Music became an important accompaniment for the journey, particularly the drive back when there was no-one to whom to talk.
It was the 2001-2002 academic year and a station called Lite FM had begun to broadcast in Dublin, their target listenership was those aged over-35, so being 41 at the time, I seemed perfectly aged for the music they played. There was a mix of chart and classic music, but, as the station’s name would suggest, there was nothing that would grate with a more middle-aged audience.
The school run during the winter months was difficult, daylight comes late in Dublin and there were many hours spent following the tail lights of the car in front through the gloom of the dawn twilight.

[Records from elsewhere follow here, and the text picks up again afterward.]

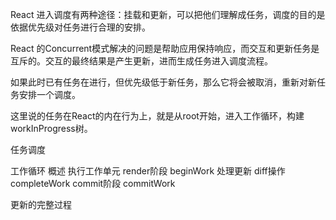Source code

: React 进入调度有两种途径：挂载和更新，可以把他们理解成任务，调度的目的是依据优先级对任务进行合理的安排。

React 的Concurrent模式解决的问题是帮助应用保持响应，而交互和更新任务是互斥的。交互的最终结果是产生更新，进而生成任务进入调度流程。

如果此时已有任务在进行，但优先级低于新任务，那么它将会被取消，重新对新任务安排一个调度。

这里说的任务在React的内在行为上，就是从root开始，进入工作循环，构建workInProgress树。

任务调度

工作循环
    概述
       执行工作单元
    render阶段
        beginWork
        处理更新
        diff操作
        completeWork
    commit阶段
        commitWork

更新的完整过程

One song played by Lite FM remains fresh in the memory. Released in February 2002, perhaps it coincided with the returning light after Saint Brigid’s Day. Sung by the Irish singer Damien Rice,”Cannonball” was a song that expressed paradoxes. The refrain goes:
Stones taught me to fly
Love ‒ it taught me to lie
Life ‒ it taught me to die
So it’s not hard to fall
When you float like a cannonball
Perhaps the song’s appeal lay in the voice of Rice, perhaps in the distinctive music to which the words were set, perhaps in the poetry of the lyrics; perhaps there was something deeper.
Life seemed paradoxical. Driving a little Nissan Micra through clogged arterial roads in order to reach the most expensive school in the state seemed paradoxical; continuing to try to minister in a parish in a 19th Century way in the new 21st Century seemed paradoxical; much of what had been learned over the previous fifteen years seemed filled with contradictions and paradoxes.
Hearing “Cannonball” now is a reminder of all the paradoxes since, the psychological realities that may discomfit, the internal contradictions that need to be faced, the moments when one is not waving but drowning.